Segment Start: EXCERPTED RECORDS

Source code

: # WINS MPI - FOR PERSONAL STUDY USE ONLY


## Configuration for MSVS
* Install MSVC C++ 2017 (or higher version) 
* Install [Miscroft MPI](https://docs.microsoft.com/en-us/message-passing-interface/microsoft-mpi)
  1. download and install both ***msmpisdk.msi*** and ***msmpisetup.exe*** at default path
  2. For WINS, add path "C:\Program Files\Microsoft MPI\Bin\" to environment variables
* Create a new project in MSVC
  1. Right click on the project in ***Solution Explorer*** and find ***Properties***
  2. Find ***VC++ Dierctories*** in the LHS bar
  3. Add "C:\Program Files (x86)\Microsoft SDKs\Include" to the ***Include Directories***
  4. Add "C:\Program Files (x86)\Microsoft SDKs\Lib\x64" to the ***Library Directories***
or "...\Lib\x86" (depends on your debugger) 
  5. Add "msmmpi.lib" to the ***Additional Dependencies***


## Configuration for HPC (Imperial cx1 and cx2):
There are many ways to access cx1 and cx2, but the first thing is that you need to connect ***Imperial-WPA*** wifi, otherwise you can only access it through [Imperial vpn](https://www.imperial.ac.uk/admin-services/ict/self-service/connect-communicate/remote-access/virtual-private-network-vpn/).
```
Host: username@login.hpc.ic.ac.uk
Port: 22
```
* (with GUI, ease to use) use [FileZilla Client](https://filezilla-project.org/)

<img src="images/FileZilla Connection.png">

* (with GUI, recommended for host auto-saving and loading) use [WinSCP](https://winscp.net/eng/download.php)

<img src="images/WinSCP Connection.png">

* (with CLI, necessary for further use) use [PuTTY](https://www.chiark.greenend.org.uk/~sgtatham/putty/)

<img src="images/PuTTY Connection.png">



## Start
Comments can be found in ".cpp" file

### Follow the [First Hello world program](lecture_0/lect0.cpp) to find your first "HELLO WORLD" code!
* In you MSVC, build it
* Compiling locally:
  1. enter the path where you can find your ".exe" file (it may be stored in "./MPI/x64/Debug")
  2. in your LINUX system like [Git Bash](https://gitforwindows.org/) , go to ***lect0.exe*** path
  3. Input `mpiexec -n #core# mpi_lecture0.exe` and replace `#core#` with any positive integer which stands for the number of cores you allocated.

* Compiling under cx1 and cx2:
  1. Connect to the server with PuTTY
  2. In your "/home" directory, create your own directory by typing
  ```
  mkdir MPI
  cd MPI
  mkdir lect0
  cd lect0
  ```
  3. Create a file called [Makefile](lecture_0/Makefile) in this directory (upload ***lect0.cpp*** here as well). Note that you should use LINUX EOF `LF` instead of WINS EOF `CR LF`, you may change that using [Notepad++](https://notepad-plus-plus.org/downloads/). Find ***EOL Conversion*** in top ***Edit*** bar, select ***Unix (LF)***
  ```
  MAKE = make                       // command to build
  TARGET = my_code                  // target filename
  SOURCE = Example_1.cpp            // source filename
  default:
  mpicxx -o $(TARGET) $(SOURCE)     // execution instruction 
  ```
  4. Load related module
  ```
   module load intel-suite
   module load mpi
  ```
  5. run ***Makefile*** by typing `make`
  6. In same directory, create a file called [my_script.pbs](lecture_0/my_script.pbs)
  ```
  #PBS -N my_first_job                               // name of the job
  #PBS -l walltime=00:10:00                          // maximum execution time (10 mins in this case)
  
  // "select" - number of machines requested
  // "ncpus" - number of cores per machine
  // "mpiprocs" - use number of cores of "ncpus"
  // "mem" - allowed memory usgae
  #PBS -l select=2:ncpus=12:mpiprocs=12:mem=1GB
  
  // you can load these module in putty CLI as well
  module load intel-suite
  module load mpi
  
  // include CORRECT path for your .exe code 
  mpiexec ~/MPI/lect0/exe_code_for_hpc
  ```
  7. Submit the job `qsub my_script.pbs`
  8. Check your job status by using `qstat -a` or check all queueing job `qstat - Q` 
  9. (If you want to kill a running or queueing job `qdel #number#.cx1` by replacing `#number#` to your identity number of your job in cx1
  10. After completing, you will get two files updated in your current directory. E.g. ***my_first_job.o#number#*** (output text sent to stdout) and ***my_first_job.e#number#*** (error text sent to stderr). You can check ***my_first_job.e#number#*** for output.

Segment End: EXCERPTED RECORDS

The lines you need are those holding the word "queueing"; copy each of them from the material above.

  8. Check your job status by using `qstat -a` or check all queueing job `qstat - Q` 
  9. (If you want to kill a running or queueing job `qdel #number#.cx1` by replacing `#number#` to your identity number of your job in cx1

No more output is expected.